Семейство Арлингтонов, за последние полтора века давшее стране двух премьер-министров, принадлежало к политической элите Англии. Покойный отец Тина, десятый герцог Арлингтон, отличался необычайным даром убеждения благодаря не только ораторскому искусству, но и репутации исключительно честного и добродетельного человека. Сам Тин, однако, был начисто лишен этого дара. Он был человеком отважным, но, чтобы вести за собой других, ему не хватало ни крепости нервной системы, ни Божьей искры.

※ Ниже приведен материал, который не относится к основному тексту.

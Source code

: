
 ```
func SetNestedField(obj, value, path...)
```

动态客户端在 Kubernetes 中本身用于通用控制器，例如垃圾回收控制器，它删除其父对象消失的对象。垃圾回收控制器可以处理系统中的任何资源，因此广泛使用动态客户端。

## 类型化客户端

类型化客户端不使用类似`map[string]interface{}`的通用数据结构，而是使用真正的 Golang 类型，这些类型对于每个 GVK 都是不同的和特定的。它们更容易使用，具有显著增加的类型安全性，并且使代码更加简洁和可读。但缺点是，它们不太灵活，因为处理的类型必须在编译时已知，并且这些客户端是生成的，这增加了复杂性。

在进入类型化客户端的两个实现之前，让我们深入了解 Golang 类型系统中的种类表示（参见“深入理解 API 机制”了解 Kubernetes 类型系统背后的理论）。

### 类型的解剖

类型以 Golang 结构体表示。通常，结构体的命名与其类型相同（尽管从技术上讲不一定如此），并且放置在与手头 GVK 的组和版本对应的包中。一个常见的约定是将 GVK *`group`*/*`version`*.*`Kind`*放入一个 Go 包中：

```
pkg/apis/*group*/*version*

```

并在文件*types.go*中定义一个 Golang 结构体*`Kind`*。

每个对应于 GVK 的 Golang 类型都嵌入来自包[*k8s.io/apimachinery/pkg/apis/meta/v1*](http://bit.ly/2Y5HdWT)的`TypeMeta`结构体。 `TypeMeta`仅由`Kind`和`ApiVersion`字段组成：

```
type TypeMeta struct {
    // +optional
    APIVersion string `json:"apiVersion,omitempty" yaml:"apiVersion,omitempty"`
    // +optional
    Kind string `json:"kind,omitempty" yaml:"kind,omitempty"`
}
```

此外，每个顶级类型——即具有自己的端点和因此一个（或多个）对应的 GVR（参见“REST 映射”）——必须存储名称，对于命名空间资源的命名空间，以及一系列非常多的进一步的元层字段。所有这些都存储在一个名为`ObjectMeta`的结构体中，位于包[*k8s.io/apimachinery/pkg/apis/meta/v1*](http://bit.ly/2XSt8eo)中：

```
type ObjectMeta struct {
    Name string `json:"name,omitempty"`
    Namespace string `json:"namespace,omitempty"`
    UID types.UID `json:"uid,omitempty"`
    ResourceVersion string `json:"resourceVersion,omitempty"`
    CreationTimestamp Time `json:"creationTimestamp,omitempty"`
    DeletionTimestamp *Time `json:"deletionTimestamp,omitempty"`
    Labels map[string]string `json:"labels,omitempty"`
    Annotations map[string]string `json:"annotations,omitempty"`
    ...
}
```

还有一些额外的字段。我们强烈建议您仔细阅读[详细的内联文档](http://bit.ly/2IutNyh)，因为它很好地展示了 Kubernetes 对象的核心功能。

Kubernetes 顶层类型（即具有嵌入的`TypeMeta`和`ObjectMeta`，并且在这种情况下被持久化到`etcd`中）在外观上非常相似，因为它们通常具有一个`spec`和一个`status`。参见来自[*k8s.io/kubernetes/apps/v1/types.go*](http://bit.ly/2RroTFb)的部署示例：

Стюарт не раз жалел, что покойный герцог не дожил до того времени, когда либералы снова пришли к власти. Герцог мог бы здорово им помочь, обрабатывая своих нерешительных коллег в палате лордов. Стюарт также считал несправедливым, что парламентское место покойного отошло его сыну, а не вдовствующей герцогине Арлингтон, которая всегда была самым изощренным политиком во всем клане.

– Что я слышу? Мистер Гладстон отказался от участия своего кабинета в составлении билля о Гомруле? – спросила вдова.

Это была почтенная дама крайне примечательной внешности. Волосы цвета серебра, черное обеденное платье чистейшего японского шелка, бриллиантовое ожерелье, которое наверняка стоило больше, чем дом Стюарта. Она принадлежала к редкому типу женщин, которые с годами становятся только красивее. Злые языки могли бы приписать это тому прискорбному факту, что герцогиня никогда не была красавицей. Но Стюарт, восхищавшийся герцогиней, и полагал это следствием ее острого ума, железной воли и львиной грации – качеств, которые легко недооценить в молодой женщине, засмотревшись на сияющие глазки и гладкие розовые щечки.

– Боюсь, вы ухватили самую суть, мадам, – ответил Стюарт. – К обсуждению не допустили не только кабинет, но и парламентариев-ирландцев.

Тин покачал головой:

– Неужели поражение восемьдесят шестого года его ничему не научило?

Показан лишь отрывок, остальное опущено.